There are two uses of "word.strip" here which seem to be superfluous, since word
comes from line.split(' ')
.
Could we use Ruby's built-in iterators (manifest.each_line
and line.each_line(' ')
) instead of actually instantiating arrays with split()? Manifests and lines can be many megabytes long, and we don't actually use the third copy of the manifest in order to do what we need. Assuming this change doesn't make performance worse, it seems like a worthwhile memory-consumption optimization. Unfortunately each_line includes the trailing separator with each yielded item, which might make the blocks a bit ugly. We could punt on this -- but please do note if you already tried it and found performance was worse.
locator_without_signature¶
This method looks like it does a lot more work than it should. It only ever needs to do a single replacement. Is the split() and the N appends really faster than this?

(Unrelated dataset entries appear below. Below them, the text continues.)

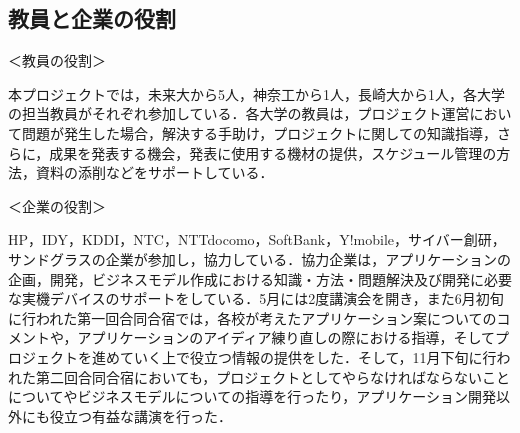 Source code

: \subsection{教員と企業の役割}
\par ＜教員の役割＞
\par 本プロジェクトでは，未来大から5人，神奈工から1人，長崎大から1人，各大学の担当教員がそれぞれ参加している．各大学の教員は，プロジェクト運営において問題が発生した場合，解決する手助け，プロジェクトに関しての知識指導，さらに，成果を発表する機会，発表に使用する機材の提供，スケジュール管理の方法，資料の添削などをサポートしている．

\par ＜企業の役割＞
\par
HP，IDY，KDDI，NTC，NTTdocomo，SoftBank，Y!mobile，サイバー創研，サンドグラスの企業が参加し，協力している．協力企業は，アプリケーションの企画，開発，ビジネスモデル作成における知識・方法・問題解決及び開発に必要な実機デバイスのサポートをしている．5月には2度講演会を開き，また6月初旬に行われた第一回合同合宿では，各校が考えたアプリケーション案についてのコメントや，アプリケーションのアイディア練り直しの際における指導，そしてプロジェクトを進めていく上で役立つ情報の提供をした．そして，11月下旬に行われた第二回合同合宿においても，プロジェクトとしてやらなければならないことについてやビジネスモデルについての指導を行ったり，アプリケーション開発以外にも役立つ有益な講演を行った．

def self.locator_without_signature match
match[0].sub(/\+A[^+]*/, '')
end
combined validation method¶
I guess you don't like "_maybe_" in the name, but how about "..._update_replication_confirmed"? I think the new name "..._and_clear_replication_confirmed" suggests it's always going to clear those attrs, making it less helpful than the previous name.

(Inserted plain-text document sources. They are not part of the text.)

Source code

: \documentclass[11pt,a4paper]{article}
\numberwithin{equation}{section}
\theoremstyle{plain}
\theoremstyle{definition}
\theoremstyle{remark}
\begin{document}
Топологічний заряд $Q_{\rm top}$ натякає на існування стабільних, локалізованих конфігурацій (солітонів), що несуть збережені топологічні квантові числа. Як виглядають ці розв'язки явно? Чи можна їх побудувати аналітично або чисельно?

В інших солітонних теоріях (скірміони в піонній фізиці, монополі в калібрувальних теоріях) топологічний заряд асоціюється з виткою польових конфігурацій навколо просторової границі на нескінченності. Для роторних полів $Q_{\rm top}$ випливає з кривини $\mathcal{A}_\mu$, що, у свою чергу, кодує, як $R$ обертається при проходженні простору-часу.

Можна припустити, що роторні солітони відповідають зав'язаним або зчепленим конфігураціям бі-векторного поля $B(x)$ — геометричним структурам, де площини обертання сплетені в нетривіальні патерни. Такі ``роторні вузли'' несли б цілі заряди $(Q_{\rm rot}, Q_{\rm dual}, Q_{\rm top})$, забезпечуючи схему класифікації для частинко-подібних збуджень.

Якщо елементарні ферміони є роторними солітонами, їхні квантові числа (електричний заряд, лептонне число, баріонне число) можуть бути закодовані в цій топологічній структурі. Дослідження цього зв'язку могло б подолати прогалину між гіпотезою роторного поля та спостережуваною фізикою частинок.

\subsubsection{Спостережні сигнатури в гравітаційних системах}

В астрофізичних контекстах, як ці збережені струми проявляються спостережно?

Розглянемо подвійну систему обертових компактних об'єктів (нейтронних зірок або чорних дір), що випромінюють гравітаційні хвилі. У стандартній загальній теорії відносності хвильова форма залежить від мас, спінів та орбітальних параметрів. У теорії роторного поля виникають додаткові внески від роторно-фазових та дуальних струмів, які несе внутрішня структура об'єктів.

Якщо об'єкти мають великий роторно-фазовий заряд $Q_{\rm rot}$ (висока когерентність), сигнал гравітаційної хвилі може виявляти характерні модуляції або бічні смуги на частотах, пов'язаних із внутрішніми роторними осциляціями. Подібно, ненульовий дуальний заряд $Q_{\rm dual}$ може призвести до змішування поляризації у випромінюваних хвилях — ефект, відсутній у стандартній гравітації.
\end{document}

This explanatory comment should probably move to the appropriate place in the new code instead of being lost:- # If the new manifest_text contains locators whose hashes - # weren't in the old manifest_text, storage replication is no - # longer confirmed.

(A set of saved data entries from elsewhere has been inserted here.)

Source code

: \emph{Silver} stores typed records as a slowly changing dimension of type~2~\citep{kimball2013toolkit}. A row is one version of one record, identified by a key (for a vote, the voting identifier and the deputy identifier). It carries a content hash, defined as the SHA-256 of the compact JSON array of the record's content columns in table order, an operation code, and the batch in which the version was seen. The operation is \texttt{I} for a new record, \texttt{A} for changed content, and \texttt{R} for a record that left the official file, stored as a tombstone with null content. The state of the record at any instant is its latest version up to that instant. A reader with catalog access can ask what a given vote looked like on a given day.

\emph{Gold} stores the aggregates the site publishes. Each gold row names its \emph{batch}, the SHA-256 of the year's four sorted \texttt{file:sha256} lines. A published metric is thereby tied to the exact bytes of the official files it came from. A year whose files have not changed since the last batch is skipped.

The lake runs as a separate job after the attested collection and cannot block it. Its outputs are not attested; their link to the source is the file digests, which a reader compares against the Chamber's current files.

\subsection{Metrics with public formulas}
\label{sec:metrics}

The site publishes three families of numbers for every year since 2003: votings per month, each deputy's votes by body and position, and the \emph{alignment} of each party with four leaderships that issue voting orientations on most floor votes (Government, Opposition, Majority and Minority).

We should check self.replication_confirmed.nil?
directly, instead of adding a new cleared_replication_confirmed
variable to track it: the "not in_old_manifest" check is equally useless regardless of when/why replication_confirmed
became nil. We should also skip building the in_old_manifest
hash in the first place if self.replication_confirmed
is already nil. We should also add something to the API unit tests to reveal how slow the replication_confirmed check is -- IIRC all existing performance tests will skip it once we make this optimization.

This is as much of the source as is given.